The exception that proves the rule

How's this for a nice paradox: the exception that proves the rule? Shouldn't an exception be seen as something that contradicts or invalidates the rule, rather than something that proves it?

It isn't true what some people claim about this saying, namely that prove is used here in the sense of 'test'. Rather, the expression goes back to maxim in Roman law, which stated that making an exception proves that the rule exists and is valid in those cases in which you're not making an exception ('Exceptio probat (or firmat) regulam in casibus non exceptis'). Well, that's perhaps rather trivial: an exception does not invalidate the rule, because if it did, we wouldn't call it an exception to that rule. It's because the rule, as formulated, is still seen as generally valid that we can speak of an exception, and by speaking of an exception, we acknowledge the 'otherwise validity' of the rule.

What's less trivial, and considerably more problematic, is that there's a notion in linguistic theory which compels us to accept cases which are at the same time exceptions to the rule but still actually follow the rule, in the sense of being an application of that rule. The notion I'm referring to is that of partial productivity. A rule is partially productive if you can't just apply it generally. Its scope is limited, not open-ended, which means that you have to kind of learn and know the cases which fall under it. Yet, a partially productive rule is not unproductive. New items do on occasion appear, but these are then
1) exceptions to the rule-as-a-list-of-learned-instance: they're not in the list of known cases, hence 'exceptional', special, one-offs.
2) applications of the rule-as-pattern: they are in accordance with the regularity that the rule attempts to capture.
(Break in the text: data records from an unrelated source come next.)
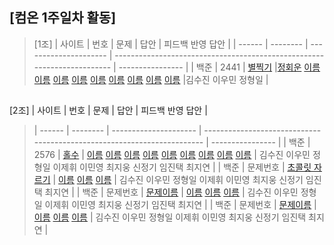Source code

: ## [컴온 1주일차 활동]

> [1조]
> | 사이트 | 번호 | 문제 | 답안 | 피드백 반영 답안 |
> | ------ | -------- | --------------------- | ----------------------------------------------------------------------- | ---------------- |
> | 백준 | 2441 | [별찍기](https://www.acmicpc.net/problem/2441) |[정회운](1조/bj2441_jhw.java) [이름](자기가푼문제주소) [이름](문제주소) [이름](문제푼자기주소) [이름](문제주소) [이름](문제푼자기주소) [이름](문제주소) [이름](문제푼자기주소) [이름](문제주소) [이름](문제푼자기주소) |김수진 이우민 정형일 |

##

[2조]
| 사이트 | 번호 | 문제 | 답안 | 피드백 반영 답안 |

> | ------ | -------- | --------------------- | ----------------------------------------------------------------------- | ---------------- |
> | 백준 | 2576 | [홀수](https://www.acmicpc.net/problem/2576) | [이름](자기가푼문제주소) [이름](문제주소) [이름](문제푼자기주소) [이름](문제주소) [이름](문제푼자기주소) [이름](문제주소) [이름](문제푼자기주소) [이름](문제주소) [이름](문제푼자기주소) | 김수진 이우민 정형일 이제휘 이민영 최지웅 신정기 임진택 최지연 |
> | 백준 | 문제번호 | [초콜릿 자르기](https://www.acmicpc.net/problem/2163) | [이름](자기가푼문제주소) [이름](문제주소) [이름](문제푼자기주소) | 김수진 이우민 정형일 이제휘 이민영 최지웅 신정기 임진택 최지연 |
> | 백준 | 문제번호 | [문제이름](문제주소) | [이름](자기가푼문제주소) [이름](문제주소) [이름](문제푼자기주소) | 김수진 이우민 정형일 이제휘 이민영 최지웅 신정기 임진택 최지연 |
> | 백준 | 문제번호 | [문제이름](문제주소) | [이름](자기가푼문제주소) [이름](문제주소) [이름](문제푼자기주소) | 김수진 이우민 정형일 이제휘 이민영 최지웅 신정기 임진택 최지연 |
For example, most instances of the Adj as N pattern, described by the linguist Paul Kay, are lexically listed (fit as a fiddle, cool as a cucumber, happy as a lark, dumb as an ox, etc.). You can't just compare anything to anything else, which means that if you do create a new simile, for example dull as a butter knife (which, to be fair, is not exactly new, as I found it in a corpus), this new application of the rule is, actually, a kind of exception at the same time! We're making an exception in order to apply the rule. Paradox...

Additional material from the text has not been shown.